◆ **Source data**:
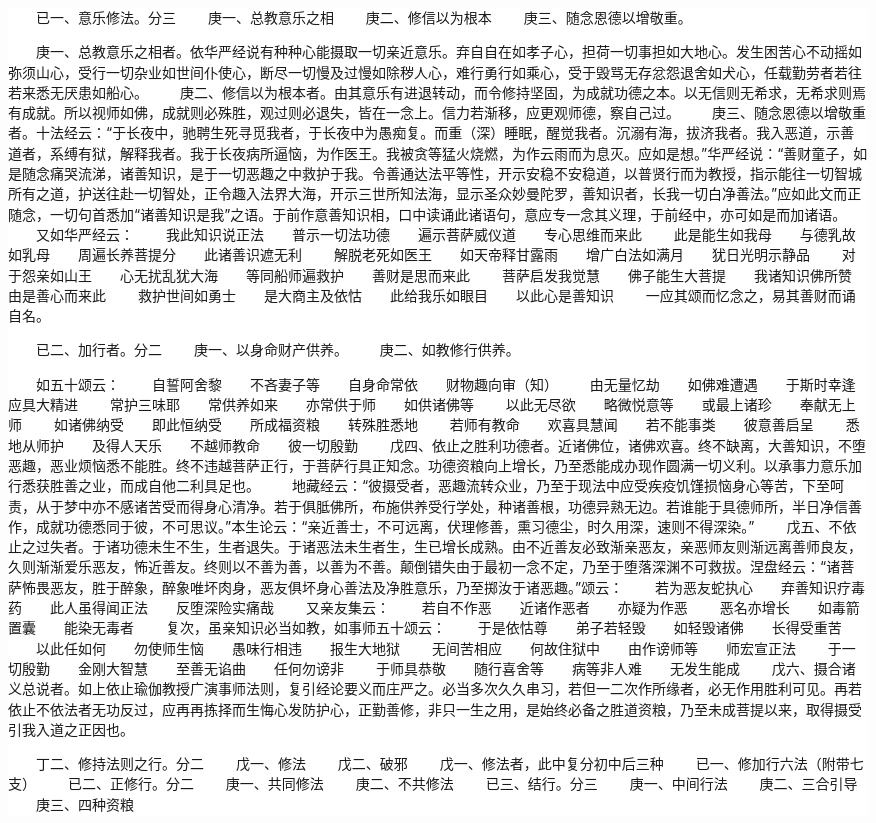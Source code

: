　　已一、意乐修法。分三
　　庚一、总教意乐之相
　　庚二、修信以为根本
　　庚三、随念恩德以增敬重。

　　庚一、总教意乐之相者。依华严经说有种种心能摄取一切亲近意乐。弃自自在如孝子心，担荷一切事担如大地心。发生困苦心不动摇如弥须山心，受行一切杂业如世间仆使心，断尽一切慢及过慢如除秽人心，难行勇行如乘心，受于毁骂无存忿怨退舍如犬心，任载勤劳者若往若来悉无厌患如船心。
　　庚二、修信以为根本者。由其意乐有进退转动，而令修持坚固，为成就功德之本。以无信则无希求，无希求则焉有成就。所以视师如佛，成就则必殊胜，观过则必退失，皆在一念上。信力若渐移，应更观师德，察自己过。
　　庚三、随念恩德以增敬重者。十法经云：“于长夜中，驰聘生死寻觅我者，于长夜中为愚痴复。而重（深）睡眠，醒觉我者。沉溺有海，拔济我者。我入恶道，示善道者，系缚有狱，解释我者。我于长夜病所逼恼，为作医王。我被贪等猛火烧燃，为作云雨而为息灭。应如是想。”华严经说：“善财童子，如是随念痛哭流涕，诸善知识，是于一切恶趣之中救护于我。令善通达法平等性，开示安稳不安稳道，以普贤行而为教授，指示能往一切智城所有之道，护送往赴一切智处，正令趣入法界大海，开示三世所知法海，显示圣众妙曼陀罗，善知识者，长我一切白净善法。”应如此文而正随念，一切句首悉加“诸善知识是我”之语。于前作意善知识相，口中读诵此诸语句，意应专一念其义理，于前经中，亦可如是而加诸语。
　　又如华严经云：
　　我此知识说正法　　普示一切法功德　　遍示菩萨威仪道　　专心思维而来此
　　此是能生如我母　　与德乳故如乳母　　周遍长养菩提分　　此诸善识遮无利
　　解脱老死如医王　　如天帝释甘露雨　　增广白法如满月　　犹日光明示静品
　　对于怨亲如山王　　心无扰乱犹大海　　等同船师遍救护　　善财是思而来此
　　菩萨启发我觉慧　　佛子能生大菩提　　我诸知识佛所赞　　由是善心而来此
　　救护世间如勇士　　是大商主及依怙　　此给我乐如眼目　　以此心是善知识
　　一应其颂而忆念之，易其善财而诵自名。

　　已二、加行者。分二
　　庚一、以身命财产供养。
　　庚二、如教修行供养。

　　如五十颂云：
　　自誓阿舍黎　　不吝妻子等　　自身命常依　　财物趣向审（知）
　　由无量忆劫　　如佛难遭遇　　于斯时幸逢　　应具大精进
　　常护三味耶　　常供养如来　　亦常供于师　　如供诸佛等
　　以此无尽欲　　略微悦意等　　或最上诸珍　　奉献无上师
　　如诸佛纳受　　即此恒纳受　　所成福资粮　　转殊胜悉地
　　若师有教命　　欢喜具慧闻　　若不能事类　　彼意善启呈
　　悉地从师护　　及得人天乐　　不越师教命　　彼一切殷勤
　　戊四、依止之胜利功德者。近诸佛位，诸佛欢喜。终不缺离，大善知识，不堕恶趣，恶业烦恼悉不能胜。终不违越菩萨正行，于菩萨行具正知念。功德资粮向上增长，乃至悉能成办现作圆满一切义利。以承事力意乐加行悉获胜善之业，而成自他二利具足也。
　　地藏经云：“彼摄受者，恶趣流转众业，乃至于现法中应受疾疫饥馑损恼身心等苦，下至呵责，从于梦中亦不感诸苦受而得身心清净。若于俱胝佛所，布施供养受行学处，种诸善根，功德异熟无边。若谁能于具德师所，半日净信善作，成就功德悉同于彼，不可思议。”本生论云：“亲近善士，不可远离，伏理修善，熏习德尘，时久用深，速则不得深染。”
　　戊五、不依止之过失者。于诸功德未生不生，生者退失。于诸恶法未生者生，生已增长成熟。由不近善友必致渐亲恶友，亲恶师友则渐远离善师良友，久则渐渐爱乐恶友，怖近善友。终则以不善为善，以善为不善。颠倒错失由于最初一念不定，乃至于堕落深渊不可救拔。涅盘经云：“诸菩萨怖畏恶友，胜于醉象，醉象唯坏肉身，恶友俱坏身心善法及净胜意乐，乃至掷汝于诸恶趣。”颂云：
　　若为恶友蛇执心　　弃善知识疗毒药　　此人虽得闻正法　　反堕深险实痛哉
　　又亲友集云：
　　若自不作恶　　近诸作恶者　　亦疑为作恶
　　恶名亦增长　　如毒箭置囊　　能染无毒者
　　复次，虽亲知识必当如教，如事师五十颂云：
　　于是依怙尊　　弟子若轻毁　　如轻毁诸佛　　长得受重苦
　　以此任如何　　勿使师生恼　　愚味行相违　　报生大地狱
　　无间苦相应　　何故住狱中　　由作谤师等　　师宏宣正法
　　于一切殷勤　　金刚大智慧　　至善无谄曲　　任何勿谤非
　　于师具恭敬　　随行喜舍等　　病等非人难　　无发生能成
　　戊六、摄合诸义总说者。如上依止瑜伽教授广演事师法则，复引经论要义而庄严之。必当多次久久串习，若但一二次作所缘者，必无作用胜利可见。再若依止不依法者无功反过，应再再拣择而生悔心发防护心，正勤善修，非只一生之用，是始终必备之胜道资粮，乃至未成菩提以来，取得摄受引我入道之正因也。

　　丁二、修持法则之行。分二
　　戊一、修法
　　戊二、破邪
　　戊一、修法者，此中复分初中后三种
　　已一、修加行六法（附带七支）
　　已二、正修行。分二
　　庚一、共同修法
　　庚二、不共修法
　　已三、结行。分三
　　庚一、中间行法
　　庚二、三合引导
　　庚三、四种资粮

◆ **PROBLEM REQUIREMENTS**: Transcribe nothing except the lines from the one with "解脱老死如医王　　如天帝释甘露雨　　增广白法如满月　　犹日光明示静品" through the end of the data above, each exactly as it appears.

◆ **ANSWER BOX**:
　　解脱老死如医王　　如天帝释甘露雨　　增广白法如满月　　犹日光明示静品
　　对于怨亲如山王　　心无扰乱犹大海　　等同船师遍救护　　善财是思而来此
　　菩萨启发我觉慧　　佛子能生大菩提　　我诸知识佛所赞　　由是善心而来此
　　救护世间如勇士　　是大商主及依怙　　此给我乐如眼目　　以此心是善知识
　　一应其颂而忆念之，易其善财而诵自名。

　　已二、加行者。分二
　　庚一、以身命财产供养。
　　庚二、如教修行供养。

　　如五十颂云：
　　自誓阿舍黎　　不吝妻子等　　自身命常依　　财物趣向审（知）
　　由无量忆劫　　如佛难遭遇　　于斯时幸逢　　应具大精进
　　常护三味耶　　常供养如来　　亦常供于师　　如供诸佛等
　　以此无尽欲　　略微悦意等　　或最上诸珍　　奉献无上师
　　如诸佛纳受　　即此恒纳受　　所成福资粮　　转殊胜悉地
　　若师有教命　　欢喜具慧闻　　若不能事类　　彼意善启呈
　　悉地从师护　　及得人天乐　　不越师教命　　彼一切殷勤
　　戊四、依止之胜利功德者。近诸佛位，诸佛欢喜。终不缺离，大善知识，不堕恶趣，恶业烦恼悉不能胜。终不违越菩萨正行，于菩萨行具正知念。功德资粮向上增长，乃至悉能成办现作圆满一切义利。以承事力意乐加行悉获胜善之业，而成自他二利具足也。
　　地藏经云：“彼摄受者，恶趣流转众业，乃至于现法中应受疾疫饥馑损恼身心等苦，下至呵责，从于梦中亦不感诸苦受而得身心清净。若于俱胝佛所，布施供养受行学处，种诸善根，功德异熟无边。若谁能于具德师所，半日净信善作，成就功德悉同于彼，不可思议。”本生论云：“亲近善士，不可远离，伏理修善，熏习德尘，时久用深，速则不得深染。”
　　戊五、不依止之过失者。于诸功德未生不生，生者退失。于诸恶法未生者生，生已增长成熟。由不近善友必致渐亲恶友，亲恶师友则渐远离善师良友，久则渐渐爱乐恶友，怖近善友。终则以不善为善，以善为不善。颠倒错失由于最初一念不定，乃至于堕落深渊不可救拔。涅盘经云：“诸菩萨怖畏恶友，胜于醉象，醉象唯坏肉身，恶友俱坏身心善法及净胜意乐，乃至掷汝于诸恶趣。”颂云：
　　若为恶友蛇执心　　弃善知识疗毒药　　此人虽得闻正法　　反堕深险实痛哉
　　又亲友集云：
　　若自不作恶　　近诸作恶者　　亦疑为作恶
　　恶名亦增长　　如毒箭置囊　　能染无毒者
　　复次，虽亲知识必当如教，如事师五十颂云：
　　于是依怙尊　　弟子若轻毁　　如轻毁诸佛　　长得受重苦
　　以此任如何　　勿使师生恼　　愚味行相违　　报生大地狱
　　无间苦相应　　何故住狱中　　由作谤师等　　师宏宣正法
　　于一切殷勤　　金刚大智慧　　至善无谄曲　　任何勿谤非
　　于师具恭敬　　随行喜舍等　　病等非人难　　无发生能成
　　戊六、摄合诸义总说者。如上依止瑜伽教授广演事师法则，复引经论要义而庄严之。必当多次久久串习，若但一二次作所缘者，必无作用胜利可见。再若依止不依法者无功反过，应再再拣择而生悔心发防护心，正勤善修，非只一生之用，是始终必备之胜道资粮，乃至未成菩提以来，取得摄受引我入道之正因也。

　　丁二、修持法则之行。分二
　　戊一、修法
　　戊二、破邪
　　戊一、修法者，此中复分初中后三种
　　已一、修加行六法（附带七支）
　　已二、正修行。分二
　　庚一、共同修法
　　庚二、不共修法
　　已三、结行。分三
　　庚一、中间行法
　　庚二、三合引导
　　庚三、四种资粮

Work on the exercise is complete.